> _TASK MATERIAL_:

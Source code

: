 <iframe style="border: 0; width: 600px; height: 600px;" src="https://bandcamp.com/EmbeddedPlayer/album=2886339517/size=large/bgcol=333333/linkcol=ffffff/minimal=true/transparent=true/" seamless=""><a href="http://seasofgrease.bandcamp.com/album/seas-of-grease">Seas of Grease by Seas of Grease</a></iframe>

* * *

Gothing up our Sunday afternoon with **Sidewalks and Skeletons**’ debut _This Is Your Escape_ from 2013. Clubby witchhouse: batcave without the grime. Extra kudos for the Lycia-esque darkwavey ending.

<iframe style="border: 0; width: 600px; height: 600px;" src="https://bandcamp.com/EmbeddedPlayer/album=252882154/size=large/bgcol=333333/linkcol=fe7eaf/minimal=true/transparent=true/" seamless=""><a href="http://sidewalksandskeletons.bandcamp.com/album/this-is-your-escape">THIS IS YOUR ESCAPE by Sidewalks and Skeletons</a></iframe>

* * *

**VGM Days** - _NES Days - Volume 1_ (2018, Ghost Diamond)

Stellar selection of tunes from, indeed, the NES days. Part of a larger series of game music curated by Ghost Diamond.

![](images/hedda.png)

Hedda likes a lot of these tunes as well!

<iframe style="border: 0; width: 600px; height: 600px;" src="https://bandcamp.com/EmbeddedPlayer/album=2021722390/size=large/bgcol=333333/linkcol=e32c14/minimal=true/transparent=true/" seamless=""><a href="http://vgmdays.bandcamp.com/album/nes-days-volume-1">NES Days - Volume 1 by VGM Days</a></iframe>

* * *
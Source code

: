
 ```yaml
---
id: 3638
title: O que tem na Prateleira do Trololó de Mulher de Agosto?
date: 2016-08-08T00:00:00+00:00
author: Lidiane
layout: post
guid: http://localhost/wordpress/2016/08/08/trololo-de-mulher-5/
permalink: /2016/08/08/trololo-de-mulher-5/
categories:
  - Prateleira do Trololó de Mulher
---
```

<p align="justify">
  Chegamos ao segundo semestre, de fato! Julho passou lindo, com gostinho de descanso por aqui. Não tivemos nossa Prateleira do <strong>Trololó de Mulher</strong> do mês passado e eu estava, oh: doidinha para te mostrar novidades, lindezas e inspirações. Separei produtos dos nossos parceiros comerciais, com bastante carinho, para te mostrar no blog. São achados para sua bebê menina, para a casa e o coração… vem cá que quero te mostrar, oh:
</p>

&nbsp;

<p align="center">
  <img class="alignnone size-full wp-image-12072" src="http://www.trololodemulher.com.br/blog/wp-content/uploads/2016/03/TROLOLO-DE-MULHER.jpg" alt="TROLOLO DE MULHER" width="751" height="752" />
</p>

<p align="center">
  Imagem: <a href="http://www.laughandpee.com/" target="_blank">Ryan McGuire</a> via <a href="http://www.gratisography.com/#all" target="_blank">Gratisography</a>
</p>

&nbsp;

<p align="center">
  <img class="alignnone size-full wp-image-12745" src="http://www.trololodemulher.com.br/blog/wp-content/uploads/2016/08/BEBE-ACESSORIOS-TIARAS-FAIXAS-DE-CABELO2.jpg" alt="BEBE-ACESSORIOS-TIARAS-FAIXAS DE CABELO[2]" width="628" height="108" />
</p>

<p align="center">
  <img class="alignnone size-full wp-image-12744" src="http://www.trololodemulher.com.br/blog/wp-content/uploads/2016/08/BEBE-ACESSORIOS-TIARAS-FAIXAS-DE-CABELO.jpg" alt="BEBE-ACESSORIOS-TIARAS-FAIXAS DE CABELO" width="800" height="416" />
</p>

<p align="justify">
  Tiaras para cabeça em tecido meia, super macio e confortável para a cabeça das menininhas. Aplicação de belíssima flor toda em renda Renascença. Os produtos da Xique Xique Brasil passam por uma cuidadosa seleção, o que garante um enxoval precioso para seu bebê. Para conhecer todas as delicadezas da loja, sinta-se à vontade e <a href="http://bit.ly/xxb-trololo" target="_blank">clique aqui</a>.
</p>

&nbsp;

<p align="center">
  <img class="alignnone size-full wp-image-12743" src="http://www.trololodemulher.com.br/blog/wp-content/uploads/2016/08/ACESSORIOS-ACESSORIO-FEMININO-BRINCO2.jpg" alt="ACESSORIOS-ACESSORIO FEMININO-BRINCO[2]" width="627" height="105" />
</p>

> _PROMPT_: Copy the records out again word for word.

> _THE COMPLETED TASK_:
Source code

: <iframe style="border: 0; width: 600px; height: 600px;" src="https://bandcamp.com/EmbeddedPlayer/album=2886339517/size=large/bgcol=333333/linkcol=ffffff/minimal=true/transparent=true/" seamless=""><a href="http://seasofgrease.bandcamp.com/album/seas-of-grease">Seas of Grease by Seas of Grease</a></iframe>

* * *

Gothing up our Sunday afternoon with **Sidewalks and Skeletons**’ debut _This Is Your Escape_ from 2013. Clubby witchhouse: batcave without the grime. Extra kudos for the Lycia-esque darkwavey ending.

<iframe style="border: 0; width: 600px; height: 600px;" src="https://bandcamp.com/EmbeddedPlayer/album=252882154/size=large/bgcol=333333/linkcol=fe7eaf/minimal=true/transparent=true/" seamless=""><a href="http://sidewalksandskeletons.bandcamp.com/album/this-is-your-escape">THIS IS YOUR ESCAPE by Sidewalks and Skeletons</a></iframe>

* * *

**VGM Days** - _NES Days - Volume 1_ (2018, Ghost Diamond)

Stellar selection of tunes from, indeed, the NES days. Part of a larger series of game music curated by Ghost Diamond.

![](images/hedda.png)

Hedda likes a lot of these tunes as well!

<iframe style="border: 0; width: 600px; height: 600px;" src="https://bandcamp.com/EmbeddedPlayer/album=2021722390/size=large/bgcol=333333/linkcol=e32c14/minimal=true/transparent=true/" seamless=""><a href="http://vgmdays.bandcamp.com/album/nes-days-volume-1">NES Days - Volume 1 by VGM Days</a></iframe>

* * *
Source code

:
 ```yaml
---
id: 3638
title: O que tem na Prateleira do Trololó de Mulher de Agosto?
date: 2016-08-08T00:00:00+00:00
author: Lidiane
layout: post
guid: http://localhost/wordpress/2016/08/08/trololo-de-mulher-5/
permalink: /2016/08/08/trololo-de-mulher-5/
categories:
  - Prateleira do Trololó de Mulher
---
```

<p align="justify">
  Chegamos ao segundo semestre, de fato! Julho passou lindo, com gostinho de descanso por aqui. Não tivemos nossa Prateleira do <strong>Trololó de Mulher</strong> do mês passado e eu estava, oh: doidinha para te mostrar novidades, lindezas e inspirações. Separei produtos dos nossos parceiros comerciais, com bastante carinho, para te mostrar no blog. São achados para sua bebê menina, para a casa e o coração… vem cá que quero te mostrar, oh:
</p>

&nbsp;

<p align="center">
  <img class="alignnone size-full wp-image-12072" src="http://www.trololodemulher.com.br/blog/wp-content/uploads/2016/03/TROLOLO-DE-MULHER.jpg" alt="TROLOLO DE MULHER" width="751" height="752" />
</p>

<p align="center">
  Imagem: <a href="http://www.laughandpee.com/" target="_blank">Ryan McGuire</a> via <a href="http://www.gratisography.com/#all" target="_blank">Gratisography</a>
</p>

&nbsp;

<p align="center">
  <img class="alignnone size-full wp-image-12745" src="http://www.trololodemulher.com.br/blog/wp-content/uploads/2016/08/BEBE-ACESSORIOS-TIARAS-FAIXAS-DE-CABELO2.jpg" alt="BEBE-ACESSORIOS-TIARAS-FAIXAS DE CABELO[2]" width="628" height="108" />
</p>

<p align="center">
  <img class="alignnone size-full wp-image-12744" src="http://www.trololodemulher.com.br/blog/wp-content/uploads/2016/08/BEBE-ACESSORIOS-TIARAS-FAIXAS-DE-CABELO.jpg" alt="BEBE-ACESSORIOS-TIARAS-FAIXAS DE CABELO" width="800" height="416" />
</p>

<p align="justify">
  Tiaras para cabeça em tecido meia, super macio e confortável para a cabeça das menininhas. Aplicação de belíssima flor toda em renda Renascença. Os produtos da Xique Xique Brasil passam por uma cuidadosa seleção, o que garante um enxoval precioso para seu bebê. Para conhecer todas as delicadezas da loja, sinta-se à vontade e <a href="http://bit.ly/xxb-trololo" target="_blank">clique aqui</a>.
</p>

&nbsp;

<p align="center">
  <img class="alignnone size-full wp-image-12743" src="http://www.trololodemulher.com.br/blog/wp-content/uploads/2016/08/ACESSORIOS-ACESSORIO-FEMININO-BRINCO2.jpg" alt="ACESSORIOS-ACESSORIO FEMININO-BRINCO[2]" width="627" height="105" />
</p>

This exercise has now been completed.